This article is stuck in a very wide valley of being perhaps somewhat familiar with the domain concepts but nowhere near deep enough to draw any of the conclusions being drawn. It is close enough to being completely wrong.
The primary tradeoff of initcwnd is setting a reasonable window before you've learned anything about the path. BBR has little say on this because it takes, in relative terms, quite a while to go through its phases. An early BBR session is therefore not really superior to other congestion controls because that is not the problem it is really focused on.
Jacking up the initcwnd, you start to risk tail loss, which is the worst kind of loss for a sliding window.. especially in the primordial connection. There are ways of trying to deal with all that but they are loss predictions.
If you are a big enough operator, maybe you have some a priori knowledge to jack this up for certain situations. But people are also reckless and do not understand the tradeoffs or overall fairness that the transport community tries to achieve.
As other comments have pointed out, QUIC stacks also replicate congestion control and other algorithms based on the TCP RFCs. These are usually much simpler and lacking features compared to the mainline Linux TCP stack. It's not a free lunch and doesn't obviate the problem space any transport protocol has to make tradeoffs on.
Google has probably sent data to almost every /24 in the last hour. Probably 99% of their egress data goes to destinations where they've sent enough data recently to make a good estimate of bottleneck link speed and queue size.
Having to pick a particular initcwnd to be used for every new TCP connection is an architectural limitation. If they could collect data about each destination and start each TCP connection with a congestion window based on the recent history of transfers from any of their servers to that destination, it could be much better.
It's not a trivial problem to collect bandwidth and buffer size estimates and provide them to every server without delaying the connection, but it would be fun to build such a system.
They also miss the fact that even with an initcwnd of 10 the TLS negotiation isn’t going to consume it so the window starts growing long before content is actually sent.
Plus there’s no discussion of things like packet pacing
> Google also developed QUIC, which is HTTP over UDP. There’s no longer any congestion window to deal with, so entire messages can be sent at once.
I don't think that's true. QUIC implementations typically use the same congestion control algorithms, including both CUBIC and BBR, at least nominally.
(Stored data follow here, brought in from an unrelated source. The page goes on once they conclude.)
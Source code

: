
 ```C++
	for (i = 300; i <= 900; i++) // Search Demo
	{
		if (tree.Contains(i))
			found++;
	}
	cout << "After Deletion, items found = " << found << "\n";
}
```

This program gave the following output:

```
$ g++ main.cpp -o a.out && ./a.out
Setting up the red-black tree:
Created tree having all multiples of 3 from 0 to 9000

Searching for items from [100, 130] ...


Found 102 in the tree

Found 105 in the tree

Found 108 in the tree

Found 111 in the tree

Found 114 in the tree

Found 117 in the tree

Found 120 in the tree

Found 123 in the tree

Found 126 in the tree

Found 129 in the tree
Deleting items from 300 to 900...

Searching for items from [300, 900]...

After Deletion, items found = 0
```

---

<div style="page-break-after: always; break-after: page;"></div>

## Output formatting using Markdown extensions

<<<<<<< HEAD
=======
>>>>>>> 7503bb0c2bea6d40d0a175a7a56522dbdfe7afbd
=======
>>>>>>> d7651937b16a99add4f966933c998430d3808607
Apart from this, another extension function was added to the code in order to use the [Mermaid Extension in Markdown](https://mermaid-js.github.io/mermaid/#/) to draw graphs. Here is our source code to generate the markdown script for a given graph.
The latest RFCs for those discuss use with both TCP and QUIC. Though, perhaps when used with QUIC they have more degrees of freedom to tune things.
Vendors are pushing using QUIC and without other networking layers, thus the performance increase. For example, SMB3 over QUIC over the Internet, sans VPN.
L4S[0] also helps a lot with sensing congestion before young connections have yet to suffer their first lost packet...
Basically it sqrt's your actual packet loss rate as far as feedback frequency/density is concerned, without actually even typically having to enact that loss.
For example, you could get congestion feedback every 100th packet (as you would with 1% packet loss), during network conditions that would traditionally only have 0.01% packet loss.
From [1]:
Unless an AQM node schedules application flows explicitly, the likelihood that the AQM drops a Not-ECT Classic packet (p_C) MUST be roughly proportional to the square of the likelihood that it would have marked it if it had been an L4S packet (p_L). That is:
p_C ~= (p_L / k)2
The constant of proportionality (k) does not have to be standardized for interoperability, but a value of 2 is RECOMMENDED. The term 'likelihood' is used above to allow for marking and dropping to be either probabilistic or deterministic.
This might be one of those induced demand situations like building more lanes on a highway, which generally makes traffic worse.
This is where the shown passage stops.